Examining Racial Discrimination in the US Job Market

Background
Racial discrimination continues to be pervasive in cultures throughout the world.
Researchers examined the level of racial discrimination in the United States labor market
by randomly assigning identical résumés to black-sounding or white-sounding names and observing
the impact on requests for interviews from employers.

Data
In the dataset provided, each row represents a resume. The 'race' column has two values,
'b' and 'w', indicating black-sounding and white-sounding. The column 'call' has two values,
1 and 0, indicating whether the resume received a call from employers or not.
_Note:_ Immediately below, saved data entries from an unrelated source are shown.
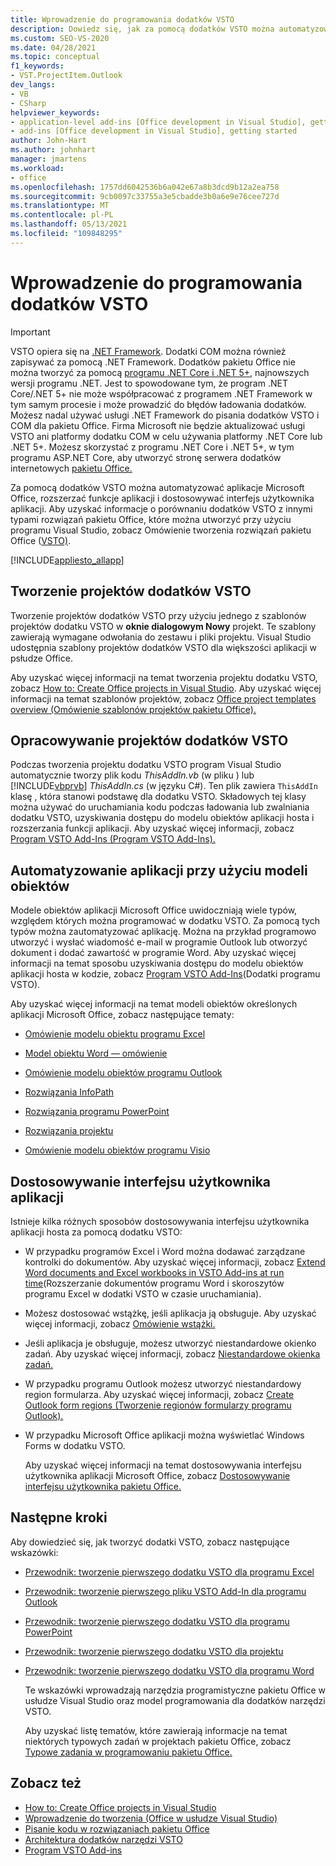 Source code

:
 ```yaml
---
title: Wprowadzenie do programowania dodatków VSTO
description: Dowiedz się, jak za pomocą dodatków VSTO można automatyzować aplikacje Microsoft Office, rozszerzać funkcje aplikacji i dostosowywać interfejs użytkownika aplikacji.
ms.custom: SEO-VS-2020
ms.date: 04/28/2021
ms.topic: conceptual
f1_keywords:
- VST.ProjectItem.Outlook
dev_langs:
- VB
- CSharp
helpviewer_keywords:
- application-level add-ins [Office development in Visual Studio], getting started
- add-ins [Office development in Visual Studio], getting started
author: John-Hart
ms.author: johnhart
manager: jmartens
ms.workload:
- office
ms.openlocfilehash: 1757dd6042536b6a042e67a8b3dcd9b12a2ea758
ms.sourcegitcommit: 9cb0097c33755a3e5cbadde3b0a6e9e76cee727d
ms.translationtype: MT
ms.contentlocale: pl-PL
ms.lasthandoff: 05/13/2021
ms.locfileid: "109848295"
---
```

# <a name="get-started-programming-vsto-add-ins"></a>Wprowadzenie do programowania dodatków VSTO
> [!IMPORTANT]
> VSTO opiera się na [.NET Framework](https://docs.microsoft.com/dotnet/framework/get-started/overview). Dodatki COM można również zapisywać za pomocą .NET Framework. Dodatków pakietu Office nie można tworzyć za pomocą [programu .NET Core i .NET 5+](https://docs.microsoft.com/dotnet/core/dotnet-five), najnowszych wersji programu .NET. Jest to spowodowane tym, że program .NET Core/.NET 5+ nie może współpracować z programem .NET Framework w tym samym procesie i może prowadzić do błędów ładowania dodatków. Możesz nadal używać usługi .NET Framework do pisania dodatków VSTO i COM dla pakietu Office. Firma Microsoft nie będzie aktualizować usługi VSTO ani platformy dodatku COM w celu używania platformy .NET Core lub .NET 5+. Możesz skorzystać z programu .NET Core i .NET 5+, w tym programu ASP.NET Core, aby utworzyć stronę serwera dodatków internetowych [pakietu Office.](https://docs.microsoft.com/office/dev/add-ins/overview/office-add-ins)

  Za pomocą dodatków VSTO można automatyzować aplikacje Microsoft Office, rozszerzać funkcje aplikacji i dostosowywać interfejs użytkownika aplikacji. Aby uzyskać informacje o porównaniu dodatków VSTO z innymi typami rozwiązań pakietu Office, które można utworzyć przy użyciu programu Visual Studio, zobacz Omówienie tworzenia rozwiązań pakietu Office &#40;[VSTO&#41;](../vsto/office-solutions-development-overview-vsto.md).

 [!INCLUDE[appliesto_allapp](../vsto/includes/appliesto-allapp-md.md)]

## <a name="create-vsto-add-in-projects"></a>Tworzenie projektów dodatków VSTO
 Tworzenie projektów dodatków VSTO przy użyciu jednego z szablonów projektów dodatku VSTO w **oknie dialogowym Nowy** projekt. Te szablony zawierają wymagane odwołania do zestawu i pliki projektu. Visual Studio udostępnia szablony projektów dodatków VSTO dla większości aplikacji w psłudze Office.

 Aby uzyskać więcej informacji na temat tworzenia projektu dodatku VSTO, zobacz [How to: Create Office projects in Visual Studio](../vsto/how-to-create-office-projects-in-visual-studio.md). Aby uzyskać więcej informacji na temat szablonów projektów, zobacz [Office project templates overview (Omówienie szablonów projektów pakietu Office).](../vsto/office-project-templates-overview.md)

## <a name="develop-vsto-add-in-projects"></a>Opracowywanie projektów dodatków VSTO
 Podczas tworzenia projektu dodatku VSTO program Visual Studio automatycznie tworzy plik kodu *ThisAddIn.vb* (w pliku ) lub [!INCLUDE[vbprvb](../sharepoint/includes/vbprvb-md.md)] *ThisAddIn.cs* (w języku C#). Ten plik zawiera `ThisAddIn` klasę , która stanowi podstawę dla dodatku VSTO. Składowych tej klasy można używać do uruchamiania kodu podczas ładowania lub zwalniania dodatku VSTO, uzyskiwania dostępu do modelu obiektów aplikacji hosta i rozszerzania funkcji aplikacji. Aby uzyskać więcej informacji, zobacz [Program VSTO Add-Ins (Program VSTO Add-Ins).](../vsto/programming-vsto-add-ins.md)

## <a name="automate-applications-by-using-the-object-models"></a>Automatyzowanie aplikacji przy użyciu modeli obiektów
 Modele obiektów aplikacji Microsoft Office uwidoczniają wiele typów, względem których można programować w dodatku VSTO. Za pomocą tych typów można zautomatyzować aplikację. Można na przykład programowo utworzyć i wysłać wiadomość e-mail w programie Outlook lub otworzyć dokument i dodać zawartość w programie Word. Aby uzyskać więcej informacji na temat sposobu uzyskiwania dostępu do modelu obiektów aplikacji hosta w kodzie, zobacz [Program VSTO Add-Ins](../vsto/programming-vsto-add-ins.md)(Dodatki programu VSTO).

 Aby uzyskać więcej informacji na temat modeli obiektów określonych aplikacji Microsoft Office, zobacz następujące tematy:

- [Omówienie modelu obiektu programu Excel](../vsto/excel-object-model-overview.md)

- [Model obiektu Word — omówienie](../vsto/word-object-model-overview.md)

- [Omówienie modelu obiektów programu Outlook](../vsto/outlook-object-model-overview.md)

- [Rozwiązania InfoPath](../vsto/infopath-solutions.md)

- [Rozwiązania programu PowerPoint](../vsto/powerpoint-solutions.md)

- [Rozwiązania projektu](../vsto/project-solutions.md)

- [Omówienie modelu obiektów programu Visio](../vsto/visio-object-model-overview.md)

## <a name="customize-the-user-interface-of-applications"></a>Dostosowywanie interfejsu użytkownika aplikacji
 Istnieje kilka różnych sposobów dostosowywania interfejsu użytkownika aplikacji hosta za pomocą dodatku VSTO:

- W przypadku programów Excel i Word można dodawać zarządzane kontrolki do dokumentów. Aby uzyskać więcej informacji, zobacz [Extend Word documents and Excel workbooks in VSTO Add-ins at run time](../vsto/extending-word-documents-and-excel-workbooks-in-vsto-add-ins-at-run-time.md)(Rozszerzanie dokumentów programu Word i skoroszytów programu Excel w dodatki VSTO w czasie uruchamiania).

- Możesz dostosować wstążkę, jeśli aplikacja ją obsługuje. Aby uzyskać więcej informacji, zobacz [Omówienie wstążki.](../vsto/ribbon-overview.md)

- Jeśli aplikacja je obsługuje, możesz utworzyć niestandardowe okienko zadań. Aby uzyskać więcej informacji, zobacz [Niestandardowe okienka zadań.](../vsto/custom-task-panes.md)

- W przypadku programu Outlook możesz utworzyć niestandardowy region formularza. Aby uzyskać więcej informacji, zobacz [Create Outlook form regions (Tworzenie regionów formularzy programu Outlook).](../vsto/creating-outlook-form-regions.md)

- W przypadku Microsoft Office aplikacji można wyświetlać Windows Forms w dodatku VSTO.

  Aby uzyskać więcej informacji na temat dostosowywania interfejsu użytkownika aplikacji Microsoft Office, zobacz [Dostosowywanie interfejsu użytkownika pakietu Office.](../vsto/office-ui-customization.md)

## <a name="next-steps"></a>Następne kroki
 Aby dowiedzieć się, jak tworzyć dodatki VSTO, zobacz następujące wskazówki:

- [Przewodnik: tworzenie pierwszego dodatku VSTO dla programu Excel](../vsto/walkthrough-creating-your-first-vsto-add-in-for-excel.md)

- [Przewodnik: tworzenie pierwszego pliku VSTO Add-In dla programu Outlook](../vsto/walkthrough-creating-your-first-vsto-add-in-for-outlook.md)

- [Przewodnik: tworzenie pierwszego dodatku VSTO dla programu PowerPoint](../vsto/walkthrough-creating-your-first-vsto-add-in-for-powerpoint.md)

- [Przewodnik: tworzenie pierwszego dodatku VSTO dla projektu](../vsto/walkthrough-creating-your-first-vsto-add-in-for-project.md)

- [Przewodnik: tworzenie pierwszego dodatku VSTO dla programu Word](../vsto/walkthrough-creating-your-first-vsto-add-in-for-word.md)

  Te wskazówki wprowadzają narzędzia programistyczne pakietu Office w usłudze Visual Studio oraz model programowania dla dodatków narzędzi VSTO.

  Aby uzyskać listę tematów, które zawierają informacje na temat niektórych typowych zadań w projektach pakietu Office, zobacz [Typowe zadania w programowaniu pakietu Office.](../vsto/common-tasks-in-office-programming.md)

## <a name="see-also"></a>Zobacz też
- [How to: Create Office projects in Visual Studio](../vsto/how-to-create-office-projects-in-visual-studio.md)
- [Wprowadzenie do tworzenia &#40;Office w usłudze Visual Studio&#41;](../vsto/getting-started-office-development-in-visual-studio.md)
- [Pisanie kodu w rozwiązaniach pakietu Office](../vsto/writing-code-in-office-solutions.md)
- [Architektura dodatków narzędzi VSTO](../vsto/architecture-of-vsto-add-ins.md)
- [Program VSTO Add-ins](../vsto/programming-vsto-add-ins.md)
Note that the 'b' and 'w' values in race are assigned randomly to the resumes when presented to the employer.


Exercises

You will perform a statistical analysis to establish whether race has a significant
impact on the rate of callbacks for resumes.
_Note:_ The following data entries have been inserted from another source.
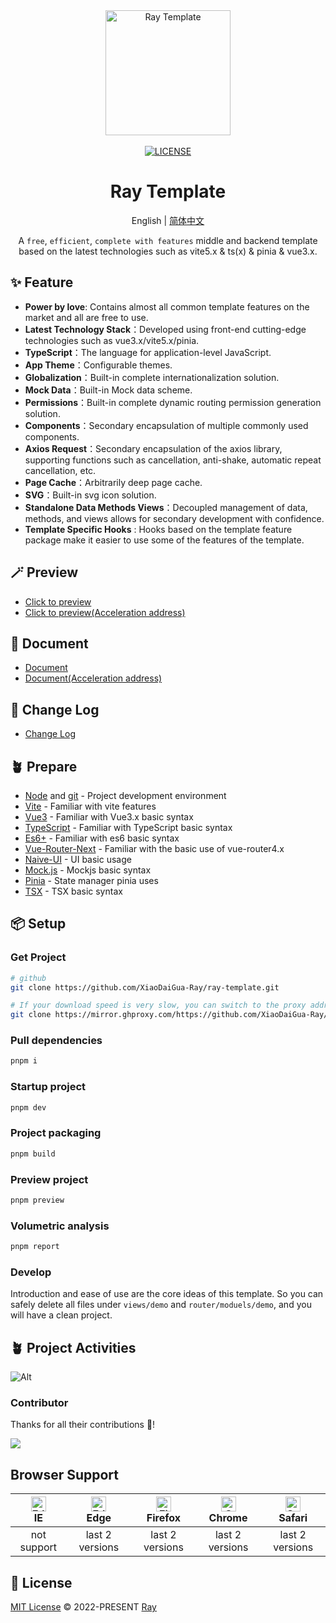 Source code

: <div align="center">
 <a href="https://github.com/XiaoDaiGua-Ray/ray-template"> <img alt="Ray Template" width="200" height="200" src="https://r2chevereto.yka.moe/longmao.navigator.th.png"> </a> <br> <br>
 <a href="https://github.com/XiaoDaiGua-Ray/ray-template/blob/main/LICENSE"><img src="https://img.shields.io/github/license/XiaoDaiGua-Ray/ray-template" alt="LICENSE"></a>
</div>

<div align="center">

# Ray Template

English | [简体中文](https://github.com/XiaoDaiGua-Ray/ray-template/blob/main/README-ZH.md)

A `free`, `efficient`, `complete with features` middle and backend template based on the latest technologies such as vite5.x & ts(x) & pinia & vue3.x.

</div>

## ✨ Feature

- **Power by love**: Contains almost all common template features on the market and all are free to use.
- **Latest Technology Stack**：Developed using front-end cutting-edge technologies such as vue3.x/vite5.x/pinia.
- **TypeScript**：The language for application-level JavaScript.
- **App Theme**：Configurable themes.
- **Globalization**：Built-in complete internationalization solution.
- **Mock Data**：Built-in Mock data scheme.
- **Permissions**：Built-in complete dynamic routing permission generation solution.
- **Components**：Secondary encapsulation of multiple commonly used components.
- **Axios Request**：Secondary encapsulation of the axios library, supporting functions such as cancellation, anti-shake, automatic repeat cancellation, etc.
- **Page Cache**：Arbitrarily deep page cache.
- **SVG**：Built-in svg icon solution.
- **Standalone Data Methods Views**：Decoupled management of data, methods, and views allows for secondary development with confidence.
- **Template Specific Hooks** : Hooks based on the template feature package make it easier to use some of the features of the template.

## 🪄 Preview

- [Click to preview](https://xiaodaigua-ray.github.io/ray-template/#/)
- [Click to preview(Acceleration address)](https://ray-template.yunkuangao.com/#/)

## 🦾 Document

- [Document](https://xiaodaigua-ray.github.io/ray-template-doc/)
- [Document(Acceleration address)](https://ray-template.yunkuangao.com/ray-template-doc/)

## 🔋 Change Log

- [Change Log](https://github.com/XiaoDaiGua-Ray/xiaodaigua-ray.github.io/blob/main/CHANGELOG.md)

## 🪴 Prepare

- [Node](http://nodejs.org/) and [git](https://git-scm.com/) - Project development environment
- [Vite](https://vitejs.dev/) - Familiar with vite features
- [Vue3](https://v3.vuejs.org/) - Familiar with Vue3.x basic syntax
- [TypeScript](https://www.typescriptlang.org/) - Familiar with TypeScript basic syntax
- [Es6+](http://es6.ruanyifeng.com/) - Familiar with es6 basic syntax
- [Vue-Router-Next](https://next.router.vuejs.org/) - Familiar with the basic use of vue-router4.x
- [Naive-UI](https://www.naiveui.com) - UI basic usage
- [Mock.js](https://github.com/nuysoft/Mock) - Mockjs basic syntax
- [Pinia](https://pinia.vuejs.org/zh/introduction.html) - State manager pinia uses
- [TSX](https://github.com/vuejs/babel-plugin-jsx/blob/main/packages/babel-plugin-jsx/README-zh_CN.md) - TSX basic syntax

## 📦 Setup

### Get Project

```sh
# github
git clone https://github.com/XiaoDaiGua-Ray/ray-template.git

# If your download speed is very slow, you can switch to the proxy address below
git clone https://mirror.ghproxy.com/https://github.com/XiaoDaiGua-Ray/ray-template.git
```

### Pull dependencies

```sh
pnpm i
```

### Startup project

```sh
pnpm dev
```

### Project packaging

```sh
pnpm build
```

### Preview project

```sh
pnpm preview
```

### Volumetric analysis

```sh
pnpm report
```

### Develop

Introduction and ease of use are the core ideas of this template. So you can safely delete all files under `views/demo` and `router/moduels/demo`, and you will have a clean project.

## 🪴 Project Activities

![Alt](https://repobeats.axiom.co/api/embed/fab6071297ab281913a42f07a2779b488cfd62b8.svg 'Repobeats analytics image')

### Contributor

Thanks for all their contributions 🐝!

<a href="https://github.com/XiaoDaiGua-Ray/ray-template/graphs/contributors">
  <img src="https://contrib.rocks/image?repo=XiaoDaiGua-Ray/ray-template" />
</a>

## Browser Support

| [<img src="https://raw.githubusercontent.com/alrra/browser-logos/master/src/edge/edge_48x48.png" alt=" Edge" width="24px" height="24px" />](http://godban.github.io/browsers-support-badges/)</br>IE | [<img src="https://raw.githubusercontent.com/alrra/browser-logos/master/src/edge/edge_48x48.png" alt=" Edge" width="24px" height="24px" />](http://godban.github.io/browsers-support-badges/)</br>Edge | [<img src="https://raw.githubusercontent.com/alrra/browser-logos/master/src/firefox/firefox_48x48.png" alt="Firefox" width="24px" height="24px" />](http://godban.github.io/browsers-support-badges/)</br>Firefox | [<img src="https://raw.githubusercontent.com/alrra/browser-logos/master/src/chrome/chrome_48x48.png" alt="Chrome" width="24px" height="24px" />](http://godban.github.io/browsers-support-badges/)</br>Chrome | [<img src="https://raw.githubusercontent.com/alrra/browser-logos/master/src/safari/safari_48x48.png" alt="Safari" width="24px" height="24px" />](http://godban.github.io/browsers-support-badges/)</br>Safari |
| :--------------------------------------------------------------------------------------------------------------------------------------------------------------------------------------------------: | :----------------------------------------------------------------------------------------------------------------------------------------------------------------------------------------------------: | :---------------------------------------------------------------------------------------------------------------------------------------------------------------------------------------------------------------: | :-----------------------------------------------------------------------------------------------------------------------------------------------------------------------------------------------------------: | :-----------------------------------------------------------------------------------------------------------------------------------------------------------------------------------------------------------: |
|                                                                                             not support                                                                                              |                                                                                            last 2 versions                                                                                             |                                                                                                  last 2 versions                                                                                                  |                                                                                                last 2 versions                                                                                                |                                                                                                last 2 versions                                                                                                |

## 📄 License

[MIT License](https://github.com/XiaoDaiGua-Ray/ray-template/blob/main/LICENSE) © 2022-PRESENT [Ray](https://github.com/XiaoDaiGua-Ray)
Answer the following questions in this notebook below and submit to your Github account. 
What test is appropriate for this problem? Does CLT apply?
What are the null and alternate hypotheses?
Compute margin of error, confidence interval, and p-value. Try using both the bootstrapping and
the frequentist statistical approaches.

Write a story describing the statistical significance in the context or the original problem.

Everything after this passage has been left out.